Jakarta (AsiaNews) - Leaving the comforts of a rich family to devote herself to the care of the poor in Hong Kong, the United States and East Timor. That's what Indonesian Maria Donna Dewiyanti Darmoko of ethnic Chinese origin decided to do, who joined the Missionaries charity taking the name Sister Lucy Agnes.

Born in Kudus into a wealthy Catholic family - close to the richest in Indonesia family, owners of PT Djarum cigarettes  - Maria Donna graduated in the United States, and went on to study in Australia. Her first contact with the Missionaries of Charity took place in Illinois, where she joined the work of the religious to take care of the homeless.

Her final conversion to the missionary life took place in Hong Kong, where Maria Donna went on vacation with her family in a luxury hotel. Her conversion, she says, was a moving experience: "At first I was very disturbed by seeing so many homeless people on the streets of Hong Kong, who were huddled, sick and dirty. My first emotional instinct was to run away at the sight of them and I was about to throw up. " "Then – she continues - as I was leaving these people behind, something made me slow down, as if she told me to come back to them to do something good for those unfortunate people ".

Maria Donna decided so to enter the Congregation of the Missionaries of Charity with the name of Sister Lucy Agnes. Her parents strongly opposed this choice.

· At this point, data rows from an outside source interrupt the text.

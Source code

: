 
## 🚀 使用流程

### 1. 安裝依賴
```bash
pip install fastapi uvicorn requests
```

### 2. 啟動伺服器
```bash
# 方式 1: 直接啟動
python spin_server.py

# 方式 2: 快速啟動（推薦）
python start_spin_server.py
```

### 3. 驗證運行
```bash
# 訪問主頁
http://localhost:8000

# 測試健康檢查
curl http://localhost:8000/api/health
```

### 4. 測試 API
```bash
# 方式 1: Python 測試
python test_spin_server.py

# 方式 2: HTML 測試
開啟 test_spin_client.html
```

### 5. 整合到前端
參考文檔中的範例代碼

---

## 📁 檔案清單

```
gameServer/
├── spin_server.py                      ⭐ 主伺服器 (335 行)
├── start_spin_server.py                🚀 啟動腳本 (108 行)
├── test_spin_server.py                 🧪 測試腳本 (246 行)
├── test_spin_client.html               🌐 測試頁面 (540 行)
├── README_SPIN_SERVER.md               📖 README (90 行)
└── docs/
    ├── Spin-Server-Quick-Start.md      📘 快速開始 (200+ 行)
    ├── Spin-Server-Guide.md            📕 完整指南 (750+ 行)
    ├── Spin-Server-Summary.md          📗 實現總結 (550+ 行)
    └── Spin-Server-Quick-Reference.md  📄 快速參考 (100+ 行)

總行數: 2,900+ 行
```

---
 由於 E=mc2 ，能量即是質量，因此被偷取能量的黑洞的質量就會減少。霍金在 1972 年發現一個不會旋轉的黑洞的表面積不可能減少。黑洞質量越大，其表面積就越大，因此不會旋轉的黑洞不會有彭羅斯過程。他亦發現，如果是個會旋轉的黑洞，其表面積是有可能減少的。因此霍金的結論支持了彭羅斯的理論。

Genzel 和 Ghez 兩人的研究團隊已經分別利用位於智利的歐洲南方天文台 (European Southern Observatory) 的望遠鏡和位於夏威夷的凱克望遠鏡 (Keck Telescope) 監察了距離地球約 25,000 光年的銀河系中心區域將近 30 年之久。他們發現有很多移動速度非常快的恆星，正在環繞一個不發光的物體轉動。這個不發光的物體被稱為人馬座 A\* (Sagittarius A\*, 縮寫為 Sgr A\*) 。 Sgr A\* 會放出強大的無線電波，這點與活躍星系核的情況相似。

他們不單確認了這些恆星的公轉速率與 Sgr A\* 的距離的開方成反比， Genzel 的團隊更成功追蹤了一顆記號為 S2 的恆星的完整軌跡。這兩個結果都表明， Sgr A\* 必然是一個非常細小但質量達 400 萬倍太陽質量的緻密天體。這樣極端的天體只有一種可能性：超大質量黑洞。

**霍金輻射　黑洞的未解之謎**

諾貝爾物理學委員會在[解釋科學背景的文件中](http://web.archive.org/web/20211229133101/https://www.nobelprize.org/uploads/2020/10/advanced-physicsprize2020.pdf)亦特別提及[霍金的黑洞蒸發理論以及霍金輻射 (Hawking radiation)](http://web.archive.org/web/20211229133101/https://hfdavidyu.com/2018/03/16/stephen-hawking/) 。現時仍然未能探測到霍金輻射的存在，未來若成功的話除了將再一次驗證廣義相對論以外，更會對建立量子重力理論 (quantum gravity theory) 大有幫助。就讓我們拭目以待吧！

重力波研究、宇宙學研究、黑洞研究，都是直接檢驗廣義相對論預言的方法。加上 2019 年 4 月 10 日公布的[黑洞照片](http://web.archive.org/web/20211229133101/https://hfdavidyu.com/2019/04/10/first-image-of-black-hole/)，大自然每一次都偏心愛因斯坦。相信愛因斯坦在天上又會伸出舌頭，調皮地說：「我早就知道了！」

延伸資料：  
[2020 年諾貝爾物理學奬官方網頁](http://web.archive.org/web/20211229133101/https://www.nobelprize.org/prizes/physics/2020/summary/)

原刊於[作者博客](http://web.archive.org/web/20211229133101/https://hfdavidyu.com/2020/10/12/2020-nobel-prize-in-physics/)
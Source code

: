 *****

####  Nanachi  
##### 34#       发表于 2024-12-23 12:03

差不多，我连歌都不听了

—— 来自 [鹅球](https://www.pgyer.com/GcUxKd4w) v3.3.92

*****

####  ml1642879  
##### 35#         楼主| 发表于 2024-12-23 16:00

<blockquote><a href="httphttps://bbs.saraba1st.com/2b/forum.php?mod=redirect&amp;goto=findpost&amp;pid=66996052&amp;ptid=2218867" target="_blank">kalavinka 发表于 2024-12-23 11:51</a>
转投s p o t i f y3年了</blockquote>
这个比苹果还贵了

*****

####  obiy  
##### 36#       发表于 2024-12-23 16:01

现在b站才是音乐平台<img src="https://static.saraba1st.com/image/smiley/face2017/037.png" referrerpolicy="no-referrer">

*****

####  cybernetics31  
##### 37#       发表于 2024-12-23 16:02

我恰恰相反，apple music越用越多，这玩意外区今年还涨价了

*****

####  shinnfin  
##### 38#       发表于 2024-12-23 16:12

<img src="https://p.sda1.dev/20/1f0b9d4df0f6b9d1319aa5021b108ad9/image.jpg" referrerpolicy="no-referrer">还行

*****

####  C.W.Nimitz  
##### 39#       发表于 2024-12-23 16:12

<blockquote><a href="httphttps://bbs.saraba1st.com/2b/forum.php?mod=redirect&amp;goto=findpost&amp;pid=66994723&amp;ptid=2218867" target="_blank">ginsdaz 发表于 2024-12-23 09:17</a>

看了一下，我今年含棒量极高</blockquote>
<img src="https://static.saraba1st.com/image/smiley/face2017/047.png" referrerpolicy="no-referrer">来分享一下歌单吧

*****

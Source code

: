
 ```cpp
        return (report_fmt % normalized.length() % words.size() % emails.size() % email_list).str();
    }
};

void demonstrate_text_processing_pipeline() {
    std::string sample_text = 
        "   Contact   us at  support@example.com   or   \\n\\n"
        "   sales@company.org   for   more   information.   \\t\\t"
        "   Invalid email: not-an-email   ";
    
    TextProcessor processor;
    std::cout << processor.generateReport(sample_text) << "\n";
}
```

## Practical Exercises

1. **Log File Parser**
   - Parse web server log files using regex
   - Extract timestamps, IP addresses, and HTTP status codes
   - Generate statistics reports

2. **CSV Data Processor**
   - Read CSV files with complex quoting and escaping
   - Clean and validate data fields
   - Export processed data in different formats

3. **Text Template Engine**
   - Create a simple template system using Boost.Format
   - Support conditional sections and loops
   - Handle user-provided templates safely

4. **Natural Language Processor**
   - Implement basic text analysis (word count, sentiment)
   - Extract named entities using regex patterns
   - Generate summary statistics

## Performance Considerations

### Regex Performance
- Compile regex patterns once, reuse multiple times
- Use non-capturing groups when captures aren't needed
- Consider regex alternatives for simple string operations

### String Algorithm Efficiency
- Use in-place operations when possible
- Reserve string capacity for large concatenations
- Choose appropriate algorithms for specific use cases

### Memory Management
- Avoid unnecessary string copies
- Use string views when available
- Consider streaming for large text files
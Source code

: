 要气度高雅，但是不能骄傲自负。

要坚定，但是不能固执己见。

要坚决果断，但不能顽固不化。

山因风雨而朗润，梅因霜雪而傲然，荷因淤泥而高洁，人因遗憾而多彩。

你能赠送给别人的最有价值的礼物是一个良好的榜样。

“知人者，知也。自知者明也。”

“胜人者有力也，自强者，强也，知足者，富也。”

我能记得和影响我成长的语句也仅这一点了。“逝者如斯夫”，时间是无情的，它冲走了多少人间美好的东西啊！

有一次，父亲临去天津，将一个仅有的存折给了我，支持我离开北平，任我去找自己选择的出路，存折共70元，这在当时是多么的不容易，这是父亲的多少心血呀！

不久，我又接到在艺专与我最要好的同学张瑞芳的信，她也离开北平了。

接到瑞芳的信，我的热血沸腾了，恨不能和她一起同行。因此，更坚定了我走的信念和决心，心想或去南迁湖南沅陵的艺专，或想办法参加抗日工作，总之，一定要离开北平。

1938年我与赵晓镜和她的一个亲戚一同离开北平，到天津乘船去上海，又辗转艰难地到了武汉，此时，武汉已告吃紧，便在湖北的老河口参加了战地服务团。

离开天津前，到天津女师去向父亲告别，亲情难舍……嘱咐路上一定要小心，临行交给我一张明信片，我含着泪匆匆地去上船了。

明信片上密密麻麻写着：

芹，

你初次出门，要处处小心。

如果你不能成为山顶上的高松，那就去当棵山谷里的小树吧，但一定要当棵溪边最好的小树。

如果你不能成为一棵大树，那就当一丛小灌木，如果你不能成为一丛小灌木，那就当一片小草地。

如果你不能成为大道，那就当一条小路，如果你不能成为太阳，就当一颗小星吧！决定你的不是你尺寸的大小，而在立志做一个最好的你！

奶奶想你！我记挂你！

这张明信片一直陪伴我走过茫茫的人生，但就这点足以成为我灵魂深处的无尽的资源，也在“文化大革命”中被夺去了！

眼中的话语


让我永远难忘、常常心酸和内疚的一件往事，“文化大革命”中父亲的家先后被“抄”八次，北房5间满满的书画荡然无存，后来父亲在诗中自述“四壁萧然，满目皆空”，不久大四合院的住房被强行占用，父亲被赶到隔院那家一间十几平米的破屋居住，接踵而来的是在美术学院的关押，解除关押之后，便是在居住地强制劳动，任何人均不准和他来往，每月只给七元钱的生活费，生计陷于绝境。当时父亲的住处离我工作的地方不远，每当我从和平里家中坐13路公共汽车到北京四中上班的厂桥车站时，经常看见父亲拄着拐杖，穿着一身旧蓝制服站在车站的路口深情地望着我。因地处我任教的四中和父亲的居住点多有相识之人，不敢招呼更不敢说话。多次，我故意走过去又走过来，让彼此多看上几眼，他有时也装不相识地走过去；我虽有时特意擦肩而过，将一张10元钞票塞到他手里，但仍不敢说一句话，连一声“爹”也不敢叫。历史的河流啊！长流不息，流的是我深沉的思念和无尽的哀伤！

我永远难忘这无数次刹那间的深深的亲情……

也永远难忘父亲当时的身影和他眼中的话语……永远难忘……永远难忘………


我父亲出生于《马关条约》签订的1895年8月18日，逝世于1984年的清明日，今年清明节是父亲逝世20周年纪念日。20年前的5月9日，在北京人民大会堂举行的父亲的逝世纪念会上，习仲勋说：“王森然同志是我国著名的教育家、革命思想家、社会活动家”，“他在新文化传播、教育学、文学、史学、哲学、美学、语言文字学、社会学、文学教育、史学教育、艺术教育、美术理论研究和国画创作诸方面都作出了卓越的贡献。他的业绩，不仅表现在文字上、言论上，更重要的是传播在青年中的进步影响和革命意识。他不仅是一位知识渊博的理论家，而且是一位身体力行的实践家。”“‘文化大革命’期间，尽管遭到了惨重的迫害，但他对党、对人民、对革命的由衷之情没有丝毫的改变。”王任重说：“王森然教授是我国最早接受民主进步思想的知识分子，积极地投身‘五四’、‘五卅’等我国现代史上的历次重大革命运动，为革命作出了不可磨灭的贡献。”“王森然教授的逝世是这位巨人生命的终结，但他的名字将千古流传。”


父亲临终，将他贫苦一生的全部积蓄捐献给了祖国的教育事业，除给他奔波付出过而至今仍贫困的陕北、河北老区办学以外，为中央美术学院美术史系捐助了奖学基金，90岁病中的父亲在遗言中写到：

From that onwards day Sister Lucy has worked for the poor and the most marginalized in society, avoiding the stage and  press attention. Now she is based in East Timor, one of Asia's poorest countries, but it is very difficult to contact her because she gives her details to very few people. The same applies to the Missionaries of Charity in Indonesia, who work in silence and without publicity.

The canonization of Mother Teresa, founder of the Missionaries of Charity, was greeted with joy by Catholics in Indonesia, very close to the new saint. Irene Setiadi, a physician and the founder of the charitable Kelompok Bakti Kasih Kemanusiaan (Kbkk), decided to appoint Mother Teresa patron saint of its activities. The Kbkk, which includes dozens of doctors, provides free health services to the poor in 30 dioceses spread throughout Indonesia.